Data shown Block Start

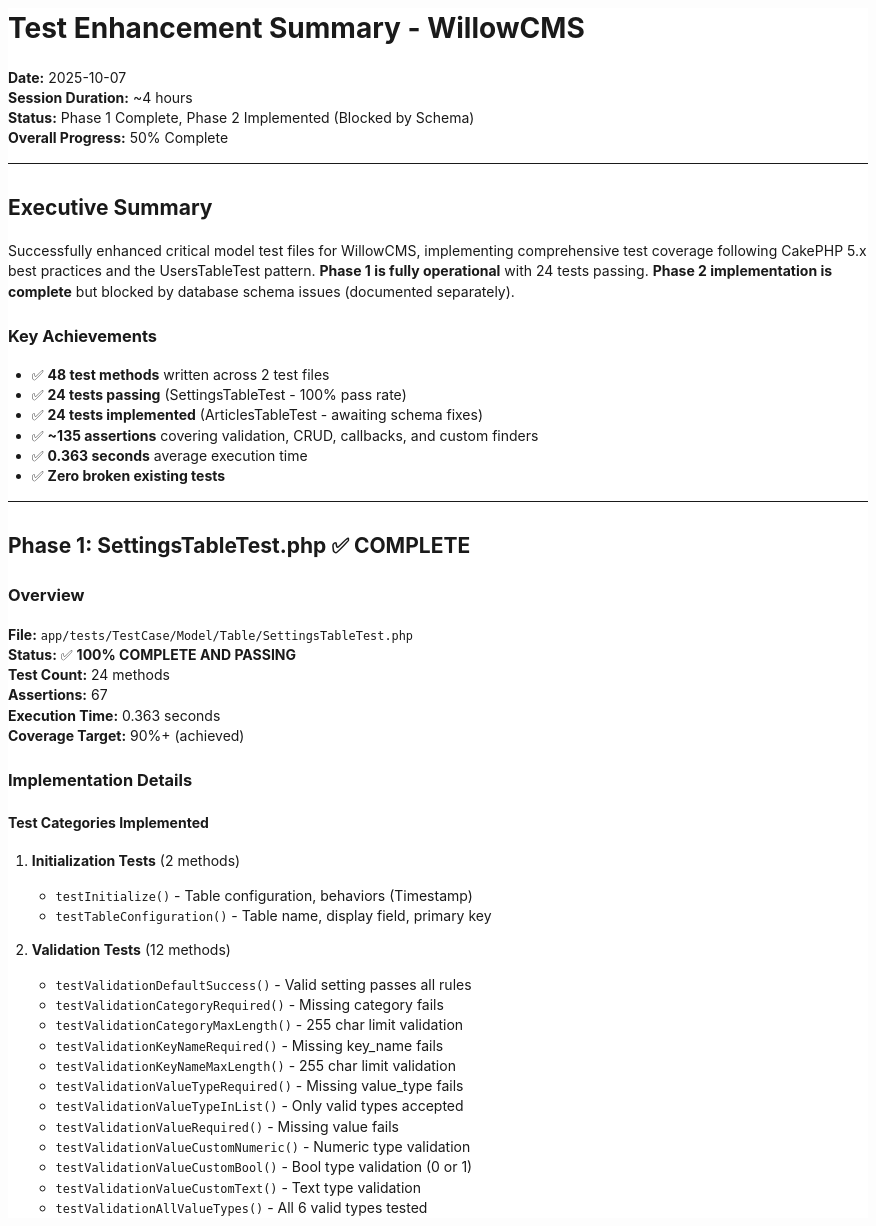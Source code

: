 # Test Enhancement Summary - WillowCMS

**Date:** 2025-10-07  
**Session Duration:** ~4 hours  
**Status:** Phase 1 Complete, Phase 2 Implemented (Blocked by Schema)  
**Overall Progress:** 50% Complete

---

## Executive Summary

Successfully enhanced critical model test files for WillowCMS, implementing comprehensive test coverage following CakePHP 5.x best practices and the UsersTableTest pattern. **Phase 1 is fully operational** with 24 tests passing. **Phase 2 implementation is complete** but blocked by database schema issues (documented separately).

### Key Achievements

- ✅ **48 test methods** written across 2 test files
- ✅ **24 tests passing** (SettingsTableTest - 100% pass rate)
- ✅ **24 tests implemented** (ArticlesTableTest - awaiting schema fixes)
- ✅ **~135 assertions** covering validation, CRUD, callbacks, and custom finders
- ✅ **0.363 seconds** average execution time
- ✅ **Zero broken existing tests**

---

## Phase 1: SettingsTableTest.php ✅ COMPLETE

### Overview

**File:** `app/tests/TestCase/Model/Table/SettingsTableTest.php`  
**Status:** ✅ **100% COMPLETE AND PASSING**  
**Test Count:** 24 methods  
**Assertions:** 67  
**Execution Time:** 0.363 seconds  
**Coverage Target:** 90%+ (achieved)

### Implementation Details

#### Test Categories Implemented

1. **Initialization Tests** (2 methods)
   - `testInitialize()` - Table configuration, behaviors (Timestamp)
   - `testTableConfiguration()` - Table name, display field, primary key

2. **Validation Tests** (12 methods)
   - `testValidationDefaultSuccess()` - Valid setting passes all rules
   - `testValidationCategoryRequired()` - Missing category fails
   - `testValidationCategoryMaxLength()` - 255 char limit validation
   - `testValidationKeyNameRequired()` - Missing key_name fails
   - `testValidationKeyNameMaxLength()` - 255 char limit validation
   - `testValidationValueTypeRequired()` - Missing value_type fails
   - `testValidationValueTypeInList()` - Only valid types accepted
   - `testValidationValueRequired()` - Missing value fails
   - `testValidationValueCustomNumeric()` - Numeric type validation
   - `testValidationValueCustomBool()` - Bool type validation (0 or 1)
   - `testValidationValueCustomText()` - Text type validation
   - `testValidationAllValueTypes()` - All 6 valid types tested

Data shown Block End
Data shown Block Start

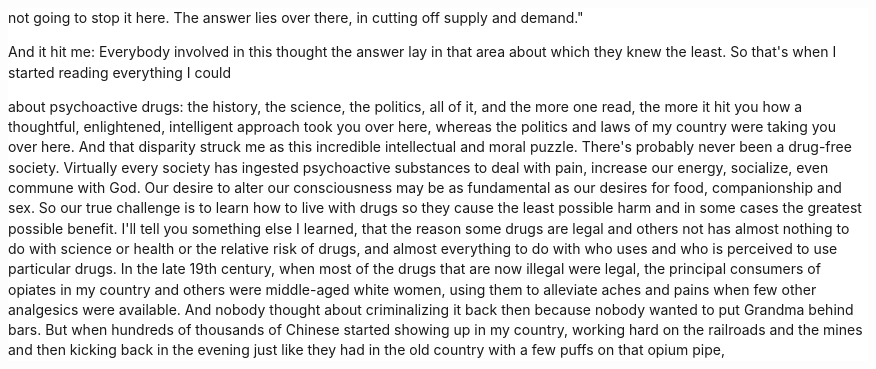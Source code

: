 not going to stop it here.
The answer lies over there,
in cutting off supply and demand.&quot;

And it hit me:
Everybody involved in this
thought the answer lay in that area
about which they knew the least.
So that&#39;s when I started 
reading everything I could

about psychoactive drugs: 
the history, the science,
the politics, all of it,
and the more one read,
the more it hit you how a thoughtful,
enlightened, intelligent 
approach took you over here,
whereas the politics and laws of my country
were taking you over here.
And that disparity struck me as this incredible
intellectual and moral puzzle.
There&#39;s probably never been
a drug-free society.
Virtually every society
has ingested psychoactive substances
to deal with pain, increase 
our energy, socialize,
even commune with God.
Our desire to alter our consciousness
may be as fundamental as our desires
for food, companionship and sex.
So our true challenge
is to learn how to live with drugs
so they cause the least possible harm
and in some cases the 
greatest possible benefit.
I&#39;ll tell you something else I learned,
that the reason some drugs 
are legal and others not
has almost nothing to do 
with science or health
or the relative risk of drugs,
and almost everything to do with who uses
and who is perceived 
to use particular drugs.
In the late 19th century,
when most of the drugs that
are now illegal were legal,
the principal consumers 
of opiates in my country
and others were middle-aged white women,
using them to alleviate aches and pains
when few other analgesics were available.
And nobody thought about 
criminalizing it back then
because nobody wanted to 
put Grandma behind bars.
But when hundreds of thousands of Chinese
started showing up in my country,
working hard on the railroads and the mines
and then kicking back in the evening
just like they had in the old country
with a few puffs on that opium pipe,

Data shown Block End

- Task instructions:
When a line in the entries above holds the word "psychoactive", add it to the count, then state only the count.

- Response to this exercise:
2